In the past six years, there has been significant upheaval in home prices, rental costs, and housing construction. This led to calls to increase new construction, and for some politicians – including Ontario Premier Doug Ford – to make wild pledges of extreme housing construction goals. Yet for all the prognostications and announcements, home construction is not where it needs to be in the country. Why?
A national report from the Canada Mortgage and Housing Corporation from July 16 said that the six-month trend for housing starts improved by 3.6 per cent nationally. But that growth is not consistent across the country. British Columbia and Atlantic Canada have growth, especially Vancouver and Halifax. The Prairie provinces also have some modest growth, as does Quebec (including Montreal). Where housing starts have not only flatlined but decreased precipitously is in Ontario.
Multi-unit developments in Toronto have dropped by 40 per cent since this time last year. Part of this is attributed to problems in that city’s superheated condo market where many developers are in financial peril as newly-completed condo units pre-sold at record high prices are now being defaulted on by buyers. That glut in Toronto has a ripple effect for other developments in the city, and the province.

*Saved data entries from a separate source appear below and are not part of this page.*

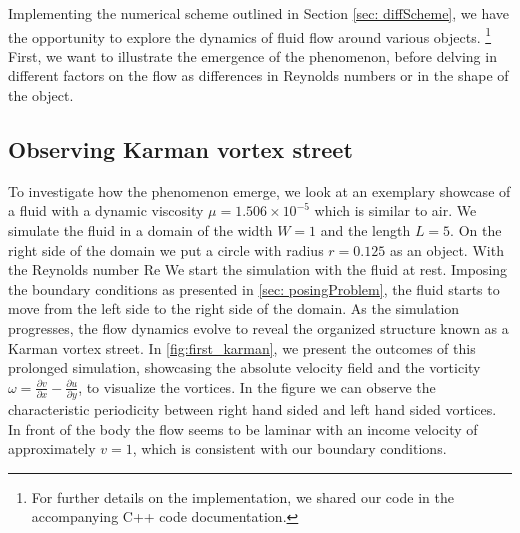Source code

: Implementing the numerical scheme outlined in Section \ref{sec: diffScheme}, we have the opportunity to explore the dynamics of fluid flow around various objects. \footnote{For further details on the implementation, we shared our code in the accompanying C++ code documentation.} First, we want to illustrate the emergence of the phenomenon, before delving in different factors on the flow as differences in Reynolds numbers or in the shape of the object.

\subsection{Observing Karman vortex street}
To investigate how the phenomenon emerge, we look at an exemplary showcase of a fluid with a dynamic viscosity $\mu = 1.506 \times 10^{-5}$ which is similar to air. We simulate the fluid in a domain of the width $W = 1$ and the length $L = 5$. On the right side of the domain we put a circle with radius $r = 0.125$ as an object. With the Reynolds number Re We start the simulation with the fluid at rest. Imposing the boundary conditions as presented in \cref{sec: posingProblem}, the fluid starts to move from the left side to the right side of the domain.
As the simulation progresses, the flow dynamics evolve to reveal the organized structure known as a Karman vortex street. In \cref{fig:first_karman}, we present the outcomes of this prolonged simulation, showcasing the absolute velocity field and the vorticity $ \omega = \frac{\partial v}{\partial x} - \frac{\partial u}{\partial y}$, to visualize the vortices. In the figure we can observe the characteristic periodicity between right hand sided and left hand sided vortices. In front of the body the flow seems to be laminar with an income velocity of approximately $v = 1$, which is consistent with our boundary conditions.
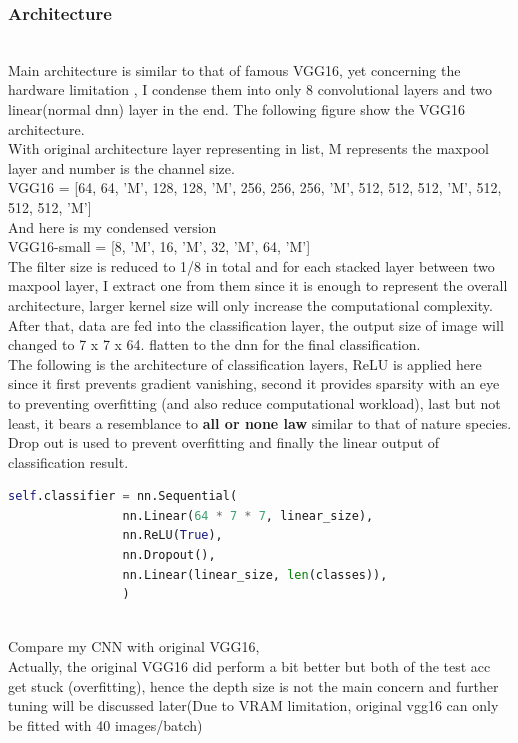\documentclass[11pt, a4paper]{article} %
\begin{document}
\subsubsection{Architecture}
\\ Main architecture is similar to that of famous VGG16, yet concerning the hardware limitation , I condense them into only 8 convolutional layers and two linear(normal dnn) layer in the end.   The following figure show the VGG16 architecture.
\\ \small{With original architecture layer representing in list, M represents the maxpool layer and number is the channel size.}
\\ VGG16 = [64, 64, 'M', 128, 128, 'M', 256, 256, 256, 'M', 512, 512, 512, 'M', 512, 512, 512, 'M']
\\ And here is my condensed version
\\ VGG16-small = [8, 'M', 16, 'M', 32, 'M', 64, 'M']
\\ The filter size is reduced to 1/8 in total and for each stacked layer between two maxpool layer, I extract one from them since it is enough to represent the overall architecture, larger kernel size will only increase the computational complexity. 
\\ After that, data are fed into the classification layer, the output size of image will changed to 7 x 7 x 64. flatten to the dnn for the final classification.
\\ The following is the architecture of classification layers, ReLU is applied here since it first prevents gradient vanishing, second it provides sparsity with an eye to preventing overfitting (and also reduce computational workload), last but not least, it bears a resemblance to \textbf{all or none law} similar to that of nature species. Drop out is used to prevent overfitting and finally the linear output of classification result.
\begin{lstlisting}[language = python]
self.classifier = nn.Sequential(
                nn.Linear(64 * 7 * 7, linear_size),
                nn.ReLU(True),
                nn.Dropout(),
                nn.Linear(linear_size, len(classes)),
                )
\end{lstlisting}
\\ Compare my CNN with original VGG16,   
\\ Actually, the original VGG16 did perform a bit better but both of the test acc get stuck (overfitting), hence the depth size is not the main concern and further tuning will be discussed later(Due to VRAM limitation, original vgg16 can only be fitted with 40 images/batch)
\end{document}
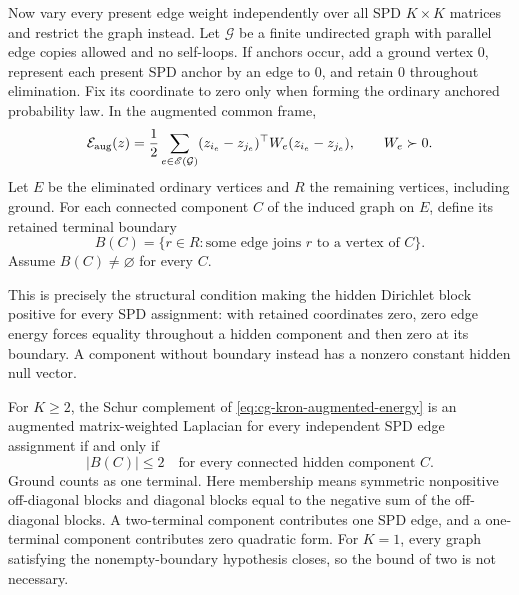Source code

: Now vary every present edge weight independently over all SPD
\(K\times K\) matrices and restrict the graph instead. Let
\(\mathcal G\) be a finite undirected graph with parallel edge copies
allowed and no self-loops. If anchors occur, add a ground vertex \(0\),
represent each present SPD anchor by an edge to \(0\), and retain \(0\)
throughout elimination. Fix its coordinate to zero only when forming
the ordinary anchored probability law. In the augmented common frame,
\begin{equation}
\mathcal E_{\rm aug}(z)=
\frac12\sum_{e\in\mathscr E(\mathcal G)}
(z_{i_e}-z_{j_e})^\top W_e(z_{i_e}-z_{j_e}),\qquad W_e\succ0.
\label{eq:cg-kron-augmented-energy}
\end{equation}
Let \(E\) be the eliminated ordinary vertices and \(R\) the remaining
vertices, including ground. For each connected component \(C\) of
the induced graph on \(E\), define its retained terminal boundary
\begin{equation}
B(C)=\{r\in R:\text{some edge joins }r\text{ to a vertex of }C\}.
\label{eq:cg-kron-terminal-boundary}
\end{equation}
Assume \(B(C)\ne\varnothing\) for every \(C\).

This is precisely the structural condition making the hidden Dirichlet
block positive for
every SPD assignment: with retained coordinates zero, zero edge
energy forces equality throughout a hidden component and then zero
at its boundary. A component without boundary instead has a
nonzero constant hidden null vector. 

For \(K\geq2\), the Schur complement of \eqref{eq:cg-kron-augmented-energy}
is an augmented matrix-weighted Laplacian for every independent SPD
edge assignment if and only if
\begin{equation}
|B(C)|\leq2\quad\text{for every connected hidden component }C.
\label{eq:cg-kron-two-terminal-criterion}
\end{equation}
Ground counts as one terminal. Here membership means symmetric
nonpositive off-diagonal blocks and diagonal blocks equal to the
negative sum of the off-diagonal blocks. A two-terminal component
contributes one SPD edge, and a one-terminal component contributes
zero quadratic form. For \(K=1\), every graph satisfying the
nonempty-boundary hypothesis closes, so the bound of two is not
necessary. 

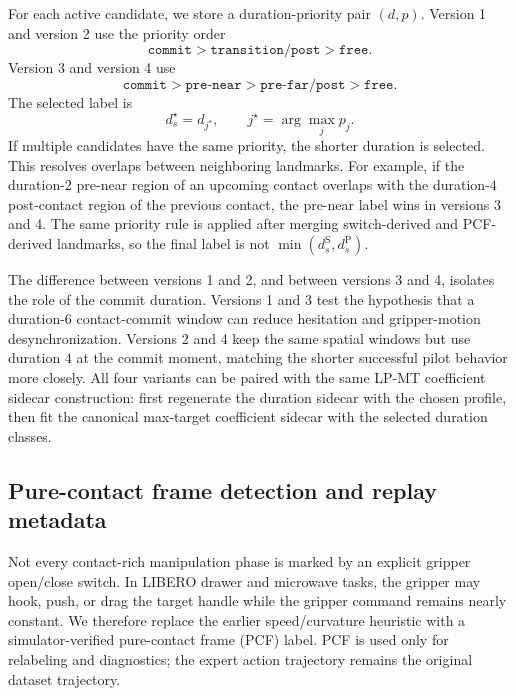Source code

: \documentclass[10pt,twocolumn,letterpaper]{article}
\begin{document}
For each active candidate, we store a duration-priority pair $(d,p)$. Version 1 and version 2 use the priority order
\begin{equation}
    \texttt{commit} > \texttt{transition/post} > \texttt{free}.
\end{equation}
Version 3 and version 4 use
\begin{equation}
    \texttt{commit} > \texttt{pre-near} > \texttt{pre-far/post} > \texttt{free}.
\end{equation}
The selected label is
\begin{equation}
    d_s^{\star}=d_{j^{\star}},
    \qquad
    j^{\star}=\arg\max_j p_j.
\end{equation}
If multiple candidates have the same priority, the shorter duration is selected. This resolves overlaps between neighboring landmarks. For example, if the duration-$2$ pre-near region of an upcoming contact overlaps with the duration-$4$ post-contact region of the previous contact, the pre-near label wins in versions 3 and 4. The same priority rule is applied after merging switch-derived and PCF-derived landmarks, so the final label is not $\min(d_s^{\mathrm{S}},d_s^{\mathrm{P}})$.

The difference between versions 1 and 2, and between versions 3 and 4, isolates the role of the commit duration. Versions 1 and 3 test the hypothesis that a duration-$6$ contact-commit window can reduce hesitation and gripper-motion desynchronization. Versions 2 and 4 keep the same spatial windows but use duration $4$ at the commit moment, matching the shorter successful pilot behavior more closely. All four variants can be paired with the same LP-MT coefficient sidecar construction: first regenerate the duration sidecar with the chosen profile, then fit the canonical max-target coefficient sidecar with the selected duration classes.

\subsection{Pure-contact frame detection and replay metadata}
\label{app:gripper-contact-speed-curv}
Not every contact-rich manipulation phase is marked by an explicit gripper open/close switch. In LIBERO drawer and microwave tasks, the gripper may hook, push, or drag the target handle while the gripper command remains nearly constant. We therefore replace the earlier speed/curvature heuristic with a simulator-verified pure-contact frame (PCF) label. PCF is used only for relabeling and diagnostics; the expert action trajectory remains the original dataset trajectory.
\end{document}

Even with some cities like Mississauga and Vaughan cutting development charges in half, those charges still add over $100K to the cost of a single-family home and $75-80K to a condo or apartment unit. Despite the passage of acts by Premier Doug Ford’s government, housing starts in big cities are tanking. That has a negative effect in rural areas across the province too.
Municipalities with lower but still significant housing charges in rural areas attract in-province migration to more affordable areas. The lack of services and growth of sprawl negatively affect those areas, and price out local residents. New development charges (South Dundas) and continued development charges (rest of SDG) make new home construction less attractive, slowing the potential for growth and increasing prices due to lack of supply. So long as demand for affordable housing outpaces supply, affordability is going to remain an issue.
The Ford government has passed multiple acts to help “kick-start” development, but municipalities and developers are not biting because both parties do not want to take a financial hit to achieve the province’s goal of building 1.5 million homes by 2031. Until there are significant financial incentives from the province to keep municipalities financially whole, and keep profit margins acceptable for developers, Ontario will continue to lag behind the rest of the country in building new homes.